Utrecht University Medical Centre, Jeroen Bosch Hospital and Star-shl have tested, in a laboratory setting, the analytical performance and user-friendliness of five new D-dimer POC tests on blood samples from 250 patients with suspected DVT/PE: the EVA study. The results were very good. This study is now being followed up by investigating whether the test also works well with a drop of whole blood and outside the central laboratory: the EVA 2 study.

The Dutch (NHG) guideline Deep Venous Thrombosis and Pulmonary Embolism (DVT and PE) recommends a D-dimer POCT test if, based on a clinical decision rule, the probability of the condition is estimated to be low. In this way, DVT and PE can be safely excluded, preventing the patient from having to visit a hospital for unnecessary additional examinations. The recommended (simple) qualitative card test, however, was taken off the market 3 years ago after concerns about its reliability and user-friendliness.

The five tested, quantitative D-dimer tests five different POCT analysers scored very well when the test results with blood plasma from patients with and without the disease were compared to the (routine) reference method at the central laboratory.
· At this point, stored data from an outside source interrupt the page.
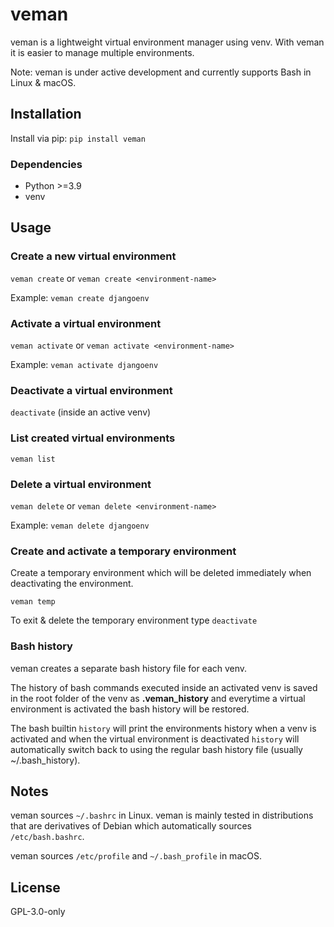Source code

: # veman

veman is a lightweight virtual environment manager using venv.
With veman it is easier to manage multiple environments.

Note: veman is under active development and currently supports Bash in Linux & macOS.

## Installation

Install via pip:
`pip install veman`

### Dependencies

- Python >=3.9
- venv

## Usage

### Create a new virtual environment

`veman create` or
`veman create <environment-name>`

Example:
`veman create djangoenv`


### Activate a virtual environment

`veman activate` or
`veman activate <environment-name>`

Example:
`veman activate djangoenv`


### Deactivate a virtual environment

`deactivate` (inside an active venv)


### List created virtual environments

`veman list`


### Delete a virtual environment

`veman delete` or `veman delete <environment-name>`

Example: `veman delete djangoenv`


### Create and activate a temporary environment

Create a temporary environment which will be deleted immediately when
deactivating the environment.

`veman temp`

To exit & delete the temporary environment type `deactivate`

### Bash history

veman creates a separate bash history file for each venv.

The history of bash commands executed inside an activated venv is saved
in the root folder of the venv as **.veman_history** and everytime
a virtual environment is activated the bash history will be restored.

The bash builtin `history` will print the environments history when a venv is activated and
when the virtual environment is deactivated `history` will automatically switch back to using
the regular bash history file (usually ~/.bash_history).

## Notes

veman sources `~/.bashrc` in Linux. veman is mainly tested in distributions that are
derivatives of Debian which automatically sources `/etc/bash.bashrc`.

veman sources `/etc/profile` and `~/.bash_profile` in macOS.

## License

GPL-3.0-only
The final step that we are now taking is a scientific comparison of testing with whole blood versus plasma. Star-shl’s diagnostic centre on St. Ignatiusstraat in Breda is one of (currently) three participating centres. Leeuwarden Medical Centre and Antonius Hospital in Sneek are the other two participating centres. If this follow-up study also works out well, we will be able to make a choice as to which instrument is most suitable for use in general practice. Meanwhile, we expect new D-dimer POCT methods on the market in the coming year that will also use whole blood from a finger prick. Star-shl is following these developments and, of course, will remain in frequent contact with these (new) international POCT suppliers.

The Jan Schueler Foundation is supporting this initiative on the basis of its objective to make new laboratory diagnostics available for primary care.